Saturday, 30 October 2010

Tennis Phenomenon and The Modest Young Man


Rafael Nadal is the current world number one. He has won 9 Grand Slam titles and at 24, is the youngest in the Open Era to complete the career slam. In fact, he has completed the career golden slam. He has achieved the European double twice. He has won three consecutive Grand Slam titles this year and could make history by making it  4-in-a-row if he wins the Australian Open 2011. He is undoubtedly the Tennis Phenomenon of this era. But what is more remarkable is that this extraordinary tennis genius is also the modest well-mannered young man from Mallorca.

While on court, he is a fierce competitor but he has never smashed any rackets or hurled abuses at the linespeople or the umpires. Off court, he is a shy and humble young man. He lives with his parents in Mallorca and he will tell you that he loves his mother, his sister and his girlfriend. A perfect role model for the new generation.
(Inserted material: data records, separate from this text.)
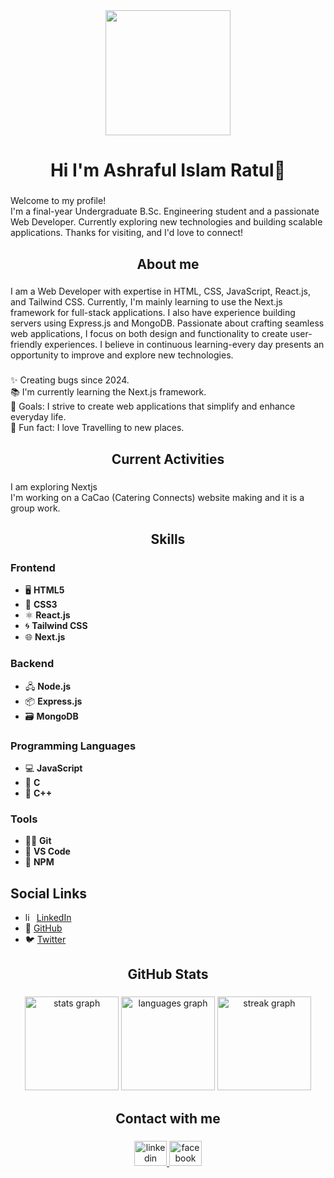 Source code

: <div align="center">
  <img height="200" src="https://i.ibb.co.com/XkDNBcRD/Black-And-Grey-Professional-Technology-Linked-In-Banner-1.png"  />
</div>

###

<h1 align="center">Hi I'm Ashraful Islam Ratul👋</h1>

###

<p align="left">Welcome to my profile!  <br>I'm a final-year Undergraduate B.Sc. Engineering student and a passionate Web Developer. Currently exploring new technologies and building scalable applications. Thanks for visiting, and I'd love to connect!</p>

###

<h2 align="center">About me</h2>

###

<p align="left">I am a Web Developer with expertise in HTML, CSS, JavaScript, React.js, and Tailwind CSS. Currently, I'm mainly learning to use the Next.js framework for full-stack applications. I also have experience building servers using Express.js and MongoDB. Passionate about crafting seamless web applications, I focus on both design and functionality to create user-friendly experiences. I believe in continuous learning-every day presents an opportunity to improve and explore new technologies.</p>

###

<p align="left">✨ Creating bugs since 2024.<br>📚 I'm currently learning the Next.js framework.<br>🎯 Goals: I strive to create web applications that simplify and enhance everyday life.<br>🎲 Fun fact: I love Travelling to new places.</p>

###

<h2 align="center">Current Activities</h2>

###

<p align="left">I am exploring Nextjs<br>I'm working on a CaCao (Catering Connects) website making and it is a group work.</p>

###

<h2 align="center">Skills</h2>

###

<div align="left">
  <h3>Frontend</h3>
<ul>
  <li>🖥️ <strong>HTML5</strong></li>
  <li>🎨 <strong>CSS3</strong></li>
  <li>⚛️ <strong>React.js</strong></li>
  <li>🌀 <strong>Tailwind CSS</strong></li>
  <li>🌐 <strong>Next.js</strong></li>
</ul>

<h3>Backend</h3>
<ul>
  <li>🖧 <strong>Node.js</strong></li>
  <li>📦 <strong>Express.js</strong></li>
  <li>🗃️ <strong>MongoDB</strong></li>
</ul>

<h3>Programming Languages</h3>
<ul>
  <li>💻 <strong>JavaScript</strong></li>
  <li>🔢 <strong>C</strong></li>
  <li>🔣 <strong>C++</strong></li>
</ul>

<h3>Tools</h3>
<ul>
  <li>🧑‍💻 <strong>Git</strong></li>
  <li>📱 <strong>VS Code</strong></li>
  <li>🌱 <strong>NPM</strong></li>
</ul>

<h2>Social Links</h2>
<ul>
  <li><img src="https://raw.githubusercontent.com/maurodesouza/profile-readme-generator/master/src/assets/icons/social/linkedin/default.svg" width="14" height="14" alt="linkedin logo"  /> <a href="https://www.linkedin.com/in/ashraful-islam-ratul/" target="_blank">LinkedIn</a></li>
  <li>🔗 <a href="https://github.com/your-username" target="_blank">GitHub</a></li>
  <li>🐦 <a href="https://twitter.com/your-username" target="_blank">Twitter</a></li>
</ul>
</div>

###

<h2 align="center">GitHub Stats</h2>

###

<div align="center">
  <img src="https://github-readme-stats.vercel.app/api?username=mdashraful24&hide_title=false&hide_rank=false&show_icons=true&include_all_commits=true&count_private=true&disable_animations=false&theme=dracula&locale=en&hide_border=false&order=1" height="150" alt="stats graph"  />
  <img src="https://github-readme-stats.vercel.app/api/top-langs?username=mdashraful24&locale=en&hide_title=false&layout=compact&card_width=320&langs_count=5&theme=dracula&hide_border=false&order=2" height="150" alt="languages graph"  />
  <img src="https://streak-stats.demolab.com?user=mdashraful24&locale=en&mode=daily&theme=dracula&hide_border=false&border_radius=5&order=3" height="150" alt="streak graph"  />
</div>

###

<h2 align="center">Contact with me</h2>

###

<div align="center">
  <a href="https://www.linkedin.com/in/ashraful-islam-ratul/" target="_blank">
    <img src="https://raw.githubusercontent.com/maurodesouza/profile-readme-generator/master/src/assets/icons/social/linkedin/default.svg" width="52" height="40" alt="linkedin logo"  />
  </a>
  <a href="https://www.facebook.com/share/19n28FG9HV/" target="_blank">
    <img src="https://raw.githubusercontent.com/maurodesouza/profile-readme-generator/master/src/assets/icons/social/facebook/default.svg" width="52" height="40" alt="facebook logo"  />
  </a>
</div>

###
If the media people ask him if he is the greatest claycourter, he will remind them that that title belongs to Bjorn Borg. You point to his amazing haul of Grand Slam titles by age 24 and his remarkable h2h record against Roger Federer and try to proclaim him as the greatest. He vehemently denies the appellation. He tells you that Roger Federer is the greatest and that you know nothing about tennis. He asks the rhetorical question, "You see the titles of him and you see the titles of me?"
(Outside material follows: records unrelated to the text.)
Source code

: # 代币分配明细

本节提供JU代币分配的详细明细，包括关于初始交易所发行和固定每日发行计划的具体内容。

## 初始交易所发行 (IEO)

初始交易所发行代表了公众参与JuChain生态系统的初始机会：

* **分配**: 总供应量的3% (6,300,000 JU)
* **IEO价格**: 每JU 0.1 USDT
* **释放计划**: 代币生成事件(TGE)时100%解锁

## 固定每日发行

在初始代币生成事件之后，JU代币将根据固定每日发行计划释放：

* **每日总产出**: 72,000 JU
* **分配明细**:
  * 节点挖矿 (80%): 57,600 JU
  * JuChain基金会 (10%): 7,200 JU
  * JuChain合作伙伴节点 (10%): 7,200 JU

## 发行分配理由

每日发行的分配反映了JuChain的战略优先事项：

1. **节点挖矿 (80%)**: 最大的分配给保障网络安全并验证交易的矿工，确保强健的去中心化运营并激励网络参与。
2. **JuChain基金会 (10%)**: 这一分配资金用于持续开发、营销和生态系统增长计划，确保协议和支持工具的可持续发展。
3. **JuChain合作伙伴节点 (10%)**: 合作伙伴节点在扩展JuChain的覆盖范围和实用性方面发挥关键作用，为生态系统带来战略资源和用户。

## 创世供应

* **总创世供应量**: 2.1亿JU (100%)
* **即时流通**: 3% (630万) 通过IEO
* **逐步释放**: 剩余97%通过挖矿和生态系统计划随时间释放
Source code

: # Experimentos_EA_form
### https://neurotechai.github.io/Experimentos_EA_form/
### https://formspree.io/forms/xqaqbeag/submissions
He does not tell you that he is going to surpass Roger someday. Oh no, he humbly tells you, " ...the titles say he is much better than me and that's the truth at the moment. I think that will be true all my life."

104938817_crop_340x234 (Koji Watanabe/Getty Images)
So amazing is this modesty in an age of self-centred arrogant superstars that some are tempted to consider it a facade. Is he too good to be true?

I am inclined to believe that with this young man, what you see is what you get. We know that very often super achievers fail to identify with the larger than life image the world has of them. Many newly crowned CEOs of companies and heads of governments have confessed to feeling like imposters when treated like royalty.

Again ,there is this interesting fact about the brain which science has learnt, that though generally action follows feeling, equally feeling follows action.You  laugh when you feel happy. But suppose you were not feeling happy but you still decided to laugh.Your brain, because of strong learned patterns, would interpret this as happiness and trigger all the accompanying responses. So you end up feeling happy! If Rafael is constantly telling everybody that he is a long way off from greatness, it is evident that his brain would give him all the feeling of a humble tennis star still a long way off from the pinnacle of greatness.

His humility, I am sure, is the secret of his ever present drive to improve, the drive which is behind his motto ," I go to practice every day not to practice; I go to practice every day to try to learn something and to keep improving my level."

I am reminded of these lines from Alexander Pope's poem " On a certain Lady at Court."

Quote

'Has she no faults then (Envy says), Sir?'
    Yes, she has one, I must aver:
When all the world conspires to praise her,
    The woman's deaf, and does not hear."

When all the world conspires to praise  him, Rafael Nadal is deaf and does not hear. He focuses on doing what he does best, learning and winning.

I am certain that the day Rafael Nadal hears this praise, that would be the day when the last chapter would be written in his book of greatness.